* INFORMATION SUPPLIED
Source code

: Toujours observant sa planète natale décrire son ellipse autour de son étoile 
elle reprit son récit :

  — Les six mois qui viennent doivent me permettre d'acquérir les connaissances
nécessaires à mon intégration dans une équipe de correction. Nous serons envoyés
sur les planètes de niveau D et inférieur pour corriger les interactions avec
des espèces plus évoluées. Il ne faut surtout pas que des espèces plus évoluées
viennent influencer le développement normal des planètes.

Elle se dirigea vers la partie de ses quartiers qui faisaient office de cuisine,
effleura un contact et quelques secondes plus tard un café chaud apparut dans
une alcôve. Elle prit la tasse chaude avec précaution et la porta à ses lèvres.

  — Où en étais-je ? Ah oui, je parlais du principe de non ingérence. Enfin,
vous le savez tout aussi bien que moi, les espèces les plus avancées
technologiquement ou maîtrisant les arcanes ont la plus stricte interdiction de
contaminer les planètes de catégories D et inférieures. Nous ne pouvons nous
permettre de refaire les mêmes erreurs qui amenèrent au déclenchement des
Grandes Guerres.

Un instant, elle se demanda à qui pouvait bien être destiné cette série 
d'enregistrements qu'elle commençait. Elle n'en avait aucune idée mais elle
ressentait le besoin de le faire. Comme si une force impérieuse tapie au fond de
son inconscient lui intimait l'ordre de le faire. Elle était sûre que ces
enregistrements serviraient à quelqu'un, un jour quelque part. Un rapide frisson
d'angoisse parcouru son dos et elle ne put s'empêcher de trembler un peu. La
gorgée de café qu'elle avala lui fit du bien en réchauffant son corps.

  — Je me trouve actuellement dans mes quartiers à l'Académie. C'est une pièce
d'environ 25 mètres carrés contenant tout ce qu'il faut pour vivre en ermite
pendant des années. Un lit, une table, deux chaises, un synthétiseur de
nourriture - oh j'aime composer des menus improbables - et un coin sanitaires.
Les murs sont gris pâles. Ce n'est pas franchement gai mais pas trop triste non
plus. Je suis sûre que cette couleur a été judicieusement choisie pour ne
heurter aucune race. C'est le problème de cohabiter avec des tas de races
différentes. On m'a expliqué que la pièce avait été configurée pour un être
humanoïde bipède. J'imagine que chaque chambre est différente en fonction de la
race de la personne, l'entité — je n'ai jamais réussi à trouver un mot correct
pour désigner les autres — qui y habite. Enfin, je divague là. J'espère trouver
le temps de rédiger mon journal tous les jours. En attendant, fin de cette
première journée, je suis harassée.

* TASK TO COMPLETE
Give back the complete material, keeping every word exactly as written.

* ANSWER TO THE PROBLEM
Source code

: Toujours observant sa planète natale décrire son ellipse autour de son étoile 
elle reprit son récit :

  — Les six mois qui viennent doivent me permettre d'acquérir les connaissances
nécessaires à mon intégration dans une équipe de correction. Nous serons envoyés
sur les planètes de niveau D et inférieur pour corriger les interactions avec
des espèces plus évoluées. Il ne faut surtout pas que des espèces plus évoluées
viennent influencer le développement normal des planètes.

Elle se dirigea vers la partie de ses quartiers qui faisaient office de cuisine,
effleura un contact et quelques secondes plus tard un café chaud apparut dans
une alcôve. Elle prit la tasse chaude avec précaution et la porta à ses lèvres.

  — Où en étais-je ? Ah oui, je parlais du principe de non ingérence. Enfin,
vous le savez tout aussi bien que moi, les espèces les plus avancées
technologiquement ou maîtrisant les arcanes ont la plus stricte interdiction de
contaminer les planètes de catégories D et inférieures. Nous ne pouvons nous
permettre de refaire les mêmes erreurs qui amenèrent au déclenchement des
Grandes Guerres.

Un instant, elle se demanda à qui pouvait bien être destiné cette série 
d'enregistrements qu'elle commençait. Elle n'en avait aucune idée mais elle
ressentait le besoin de le faire. Comme si une force impérieuse tapie au fond de
son inconscient lui intimait l'ordre de le faire. Elle était sûre que ces
enregistrements serviraient à quelqu'un, un jour quelque part. Un rapide frisson
d'angoisse parcouru son dos et elle ne put s'empêcher de trembler un peu. La
gorgée de café qu'elle avala lui fit du bien en réchauffant son corps.

  — Je me trouve actuellement dans mes quartiers à l'Académie. C'est une pièce
d'environ 25 mètres carrés contenant tout ce qu'il faut pour vivre en ermite
pendant des années. Un lit, une table, deux chaises, un synthétiseur de
nourriture - oh j'aime composer des menus improbables - et un coin sanitaires.
Les murs sont gris pâles. Ce n'est pas franchement gai mais pas trop triste non
plus. Je suis sûre que cette couleur a été judicieusement choisie pour ne
heurter aucune race. C'est le problème de cohabiter avec des tas de races
différentes. On m'a expliqué que la pièce avait été configurée pour un être
humanoïde bipède. J'imagine que chaque chambre est différente en fonction de la
race de la personne, l'entité — je n'ai jamais réussi à trouver un mot correct
pour désigner les autres — qui y habite. Enfin, je divague là. J'espère trouver
le temps de rédiger mon journal tous les jours. En attendant, fin de cette
première journée, je suis harassée.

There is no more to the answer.